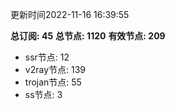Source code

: 更新时间2022-11-16 16:39:55

**总订阅: 45**
**总节点: 1120**
**有效节点: 209**
- ssr节点: 12
- v2ray节点: 139
- trojan节点: 55
- ss节点: 3
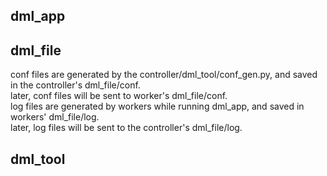 ## dml_app

## dml_file

conf files are generated by the controller/dml_tool/conf_gen.py, and saved in the controller's dml_file/conf.  
later, conf files will be sent to worker's dml_file/conf.  
log files are generated by workers while running dml_app, and saved in workers' dml_file/log.  
later, log files will be sent to the controller's dml_file/log.

## dml_tool
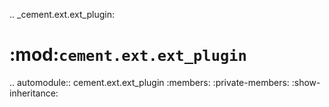 .. _cement.ext.ext_plugin:

:mod:`cement.ext.ext_plugin`
==============================================================================

.. automodule:: cement.ext.ext_plugin
    :members:
    :private-members:
    :show-inheritance:

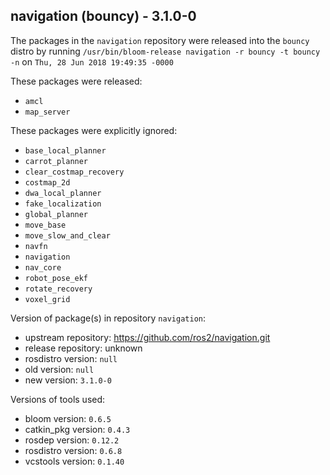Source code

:## navigation (bouncy) - 3.1.0-0

The packages in the `navigation` repository were released into the `bouncy` distro by running `/usr/bin/bloom-release navigation -r bouncy -t bouncy -n` on `Thu, 28 Jun 2018 19:49:35 -0000`

These packages were released:
- `amcl`
- `map_server`

These packages were explicitly ignored:
- `base_local_planner`
- `carrot_planner`
- `clear_costmap_recovery`
- `costmap_2d`
- `dwa_local_planner`
- `fake_localization`
- `global_planner`
- `move_base`
- `move_slow_and_clear`
- `navfn`
- `navigation`
- `nav_core`
- `robot_pose_ekf`
- `rotate_recovery`
- `voxel_grid`

Version of package(s) in repository `navigation`:

- upstream repository: https://github.com/ros2/navigation.git
- release repository: unknown
- rosdistro version: `null`
- old version: `null`
- new version: `3.1.0-0`

Versions of tools used:

- bloom version: `0.6.5`
- catkin_pkg version: `0.4.3`
- rosdep version: `0.12.2`
- rosdistro version: `0.6.8`
- vcstools version: `0.1.40`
....
(THE TASK):
Line count for the word "released": work out how many lines of the data above include it, and reply with that number alone.

(ANSWER SECTION):
2